- INSTRUCTIONS FOR THE TASK -
Reproduce all the entries exactly and keep the pictures out.

- INFORMATION SUPPLIED -
◇ ◇ ◇ ◇ ◇

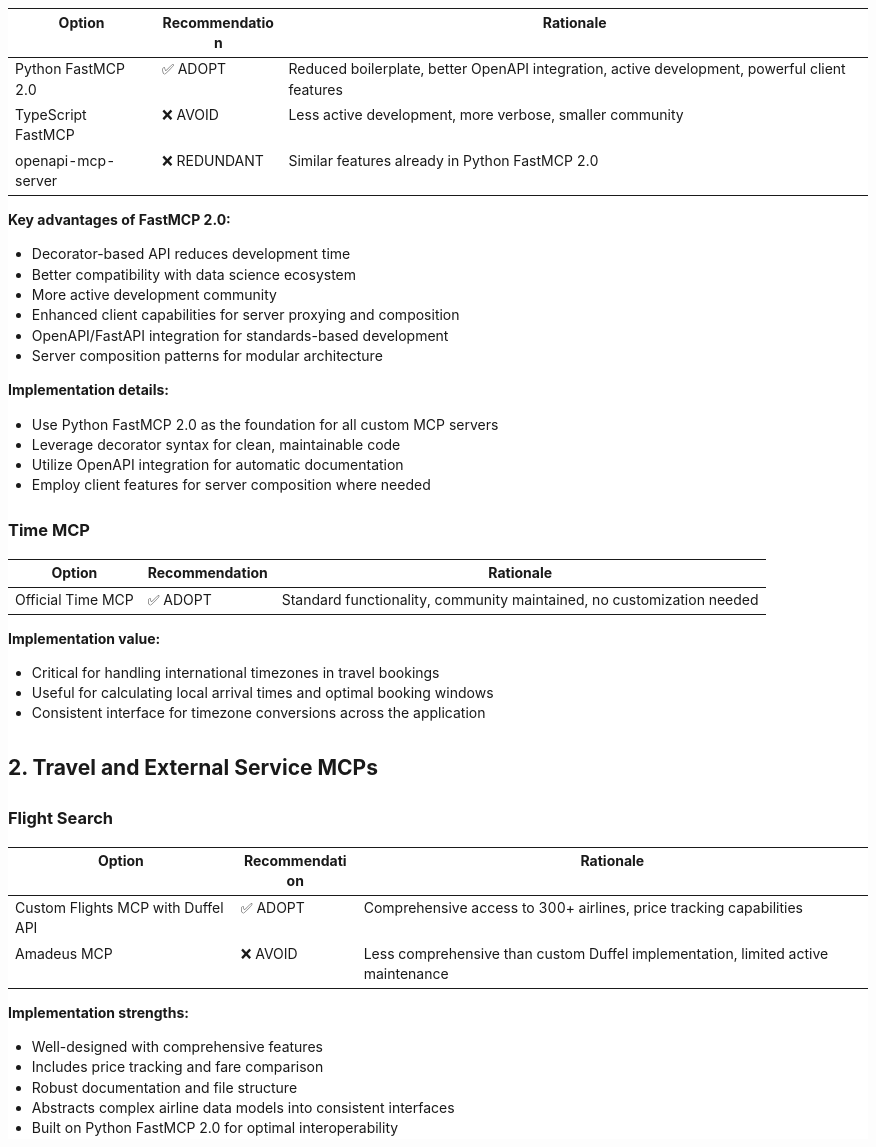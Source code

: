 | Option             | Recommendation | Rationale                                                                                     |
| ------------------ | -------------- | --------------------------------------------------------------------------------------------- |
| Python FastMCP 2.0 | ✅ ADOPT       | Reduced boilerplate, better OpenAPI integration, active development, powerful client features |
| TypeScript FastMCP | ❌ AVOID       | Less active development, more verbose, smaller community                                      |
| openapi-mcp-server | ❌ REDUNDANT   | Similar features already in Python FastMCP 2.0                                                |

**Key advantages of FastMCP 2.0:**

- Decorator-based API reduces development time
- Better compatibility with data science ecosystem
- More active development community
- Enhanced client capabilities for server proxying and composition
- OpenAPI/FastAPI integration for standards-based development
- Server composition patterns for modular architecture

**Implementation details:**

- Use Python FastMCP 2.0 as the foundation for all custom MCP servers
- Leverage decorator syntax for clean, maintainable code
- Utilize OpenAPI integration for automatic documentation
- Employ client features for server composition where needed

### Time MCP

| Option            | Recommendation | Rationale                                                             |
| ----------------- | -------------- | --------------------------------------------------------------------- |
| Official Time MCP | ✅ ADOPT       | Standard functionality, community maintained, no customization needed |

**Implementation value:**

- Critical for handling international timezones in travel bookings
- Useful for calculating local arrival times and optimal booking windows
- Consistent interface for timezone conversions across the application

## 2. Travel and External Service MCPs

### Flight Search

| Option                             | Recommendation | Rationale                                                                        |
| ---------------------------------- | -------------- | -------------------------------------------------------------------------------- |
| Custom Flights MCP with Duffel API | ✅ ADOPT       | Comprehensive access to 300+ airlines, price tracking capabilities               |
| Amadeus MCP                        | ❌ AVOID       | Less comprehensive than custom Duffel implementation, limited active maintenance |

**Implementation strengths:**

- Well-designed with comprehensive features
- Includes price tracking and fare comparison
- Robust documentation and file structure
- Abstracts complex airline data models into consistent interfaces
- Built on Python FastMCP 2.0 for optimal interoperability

◇ ◇ ◇ ◇ ◇

- EXPECTED ANSWER -
Source code

: | Option             | Recommendation | Rationale                                                                                     |
| ------------------ | -------------- | --------------------------------------------------------------------------------------------- |
| Python FastMCP 2.0 | ✅ ADOPT       | Reduced boilerplate, better OpenAPI integration, active development, powerful client features |
| TypeScript FastMCP | ❌ AVOID       | Less active development, more verbose, smaller community                                      |
| openapi-mcp-server | ❌ REDUNDANT   | Similar features already in Python FastMCP 2.0                                                |

**Key advantages of FastMCP 2.0:**

- Decorator-based API reduces development time
- Better compatibility with data science ecosystem
- More active development community
- Enhanced client capabilities for server proxying and composition
- OpenAPI/FastAPI integration for standards-based development
- Server composition patterns for modular architecture

**Implementation details:**

- Use Python FastMCP 2.0 as the foundation for all custom MCP servers
- Leverage decorator syntax for clean, maintainable code
- Utilize OpenAPI integration for automatic documentation
- Employ client features for server composition where needed

### Time MCP

| Option            | Recommendation | Rationale                                                             |
| ----------------- | -------------- | --------------------------------------------------------------------- |
| Official Time MCP | ✅ ADOPT       | Standard functionality, community maintained, no customization needed |

**Implementation value:**

- Critical for handling international timezones in travel bookings
- Useful for calculating local arrival times and optimal booking windows
- Consistent interface for timezone conversions across the application

## 2. Travel and External Service MCPs

### Flight Search

| Option                             | Recommendation | Rationale                                                                        |
| ---------------------------------- | -------------- | -------------------------------------------------------------------------------- |
| Custom Flights MCP with Duffel API | ✅ ADOPT       | Comprehensive access to 300+ airlines, price tracking capabilities               |
| Amadeus MCP                        | ❌ AVOID       | Less comprehensive than custom Duffel implementation, limited active maintenance |

**Implementation strengths:**

- Well-designed with comprehensive features
- Includes price tracking and fare comparison
- Robust documentation and file structure
- Abstracts complex airline data models into consistent interfaces
- Built on Python FastMCP 2.0 for optimal interoperability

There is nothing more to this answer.